* _Exercise directions_
All records that follow are to be copied exactly, with images omitted.

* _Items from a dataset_
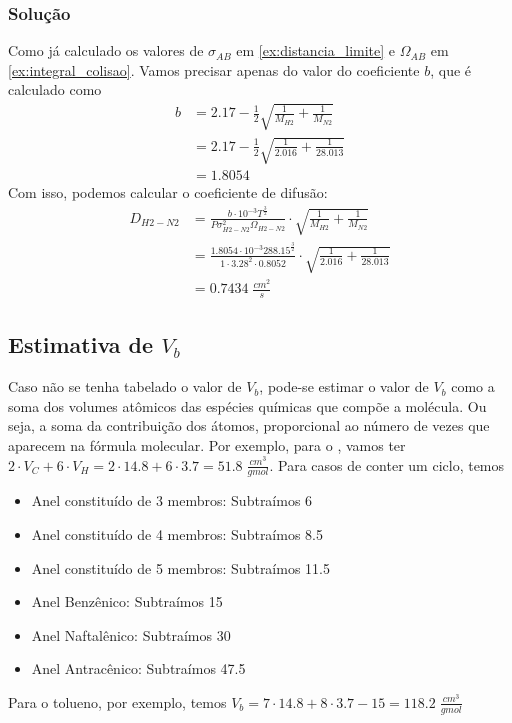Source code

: \subsubsection{Solução}
Como já calculado os valores de \(\sigma_{AB} \) em \ref{ex:distancia_limite} e \(\Omega_{AB}\) em
\ref{ex:integral_colisao}. Vamos precisar apenas do valor do coeficiente \(b\), que é calculado como
\begin{align}
    b &= 2.17 - \frac{1}{2} \sqrt{\frac{1}{M_{H2}} + \frac{1}{M_{N2} }} \\
    &= 2.17 - \frac{1}{2} \sqrt{\frac{1}{2.016} + \frac{1}{28.013} } \\
    &= 1.8054
\end{align}
Com isso, podemos calcular o coeficiente de difusão:
\begin{align}
    D_{H2-N2} &= \frac{b \cdot 10^{-3} T^{\frac{3}{2}}  }{P \sigma_{H2-N2}^{2} \Omega_{H2-N2}} \cdot \sqrt{\frac{1}{M_{H2}} + \frac{1}{M_{N2} }} \\
    &= \frac{1.8054 \cdot 10^{-3} 288.15^{\frac{3}{2}}  }{1 \cdot 3.28^{2} \cdot 0.8052} \cdot \sqrt{\frac{1}{2.016} + \frac{1}{28.013} } \\
    &= 0.7434 \; \frac{cm^2}{s}
\end{align}

\subsection{Estimativa de \(V_b\) }
Caso não se tenha tabelado o valor de \(V_b\), pode-se estimar o valor de \(V_b\) como a soma dos
volumes atômicos das espécies químicas que compõe a molécula. Ou seja, a soma da contribuição dos
átomos, proporcional ao número de vezes que aparecem na fórmula molecular. Por exemplo, para o
, vamos ter \(2 \cdot V_{C} + 6 \cdot V_{H} = 2 \cdot 14.8 + 6 \cdot  3.7 = 51.8 \;
\frac{cm^{3}}{gmol}\). Para casos de conter um ciclo, temos
\begin{itemize}
    \item Anel constituído de 3 membros: Subtraímos 6
    \item Anel constituído de 4 membros: Subtraímos 8.5
    \item Anel constituído de 5 membros: Subtraímos 11.5
    \item Anel Benzênico: Subtraímos 15
    \item Anel Naftalênico: Subtraímos 30
    \item Anel Antracênico: Subtraímos 47.5
\end{itemize}
Para o tolueno, por exemplo, temos \(V_{b} = 7 \cdot 14.8 + 8 \cdot 3.7 - 15 = 118.2 \;
\frac{cm^{3}}{gmol}\)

* _Solution for this task_
Source code

: \subsubsection{Solução}
Como já calculado os valores de \(\sigma_{AB} \) em \ref{ex:distancia_limite} e \(\Omega_{AB}\) em
\ref{ex:integral_colisao}. Vamos precisar apenas do valor do coeficiente \(b\), que é calculado como
\begin{align}
    b &= 2.17 - \frac{1}{2} \sqrt{\frac{1}{M_{H2}} + \frac{1}{M_{N2} }} \\
    &= 2.17 - \frac{1}{2} \sqrt{\frac{1}{2.016} + \frac{1}{28.013} } \\
    &= 1.8054
\end{align}
Com isso, podemos calcular o coeficiente de difusão:
\begin{align}
    D_{H2-N2} &= \frac{b \cdot 10^{-3} T^{\frac{3}{2}}  }{P \sigma_{H2-N2}^{2} \Omega_{H2-N2}} \cdot \sqrt{\frac{1}{M_{H2}} + \frac{1}{M_{N2} }} \\
    &= \frac{1.8054 \cdot 10^{-3} 288.15^{\frac{3}{2}}  }{1 \cdot 3.28^{2} \cdot 0.8052} \cdot \sqrt{\frac{1}{2.016} + \frac{1}{28.013} } \\
    &= 0.7434 \; \frac{cm^2}{s}
\end{align}

\subsection{Estimativa de \(V_b\) }
Caso não se tenha tabelado o valor de \(V_b\), pode-se estimar o valor de \(V_b\) como a soma dos
volumes atômicos das espécies químicas que compõe a molécula. Ou seja, a soma da contribuição dos
átomos, proporcional ao número de vezes que aparecem na fórmula molecular. Por exemplo, para o
, vamos ter \(2 \cdot V_{C} + 6 \cdot V_{H} = 2 \cdot 14.8 + 6 \cdot  3.7 = 51.8 \;
\frac{cm^{3}}{gmol}\). Para casos de conter um ciclo, temos
\begin{itemize}
    \item Anel constituído de 3 membros: Subtraímos 6
    \item Anel constituído de 4 membros: Subtraímos 8.5
    \item Anel constituído de 5 membros: Subtraímos 11.5
    \item Anel Benzênico: Subtraímos 15
    \item Anel Naftalênico: Subtraímos 30
    \item Anel Antracênico: Subtraímos 47.5
\end{itemize}
Para o tolueno, por exemplo, temos \(V_{b} = 7 \cdot 14.8 + 8 \cdot 3.7 - 15 = 118.2 \;
\frac{cm^{3}}{gmol}\)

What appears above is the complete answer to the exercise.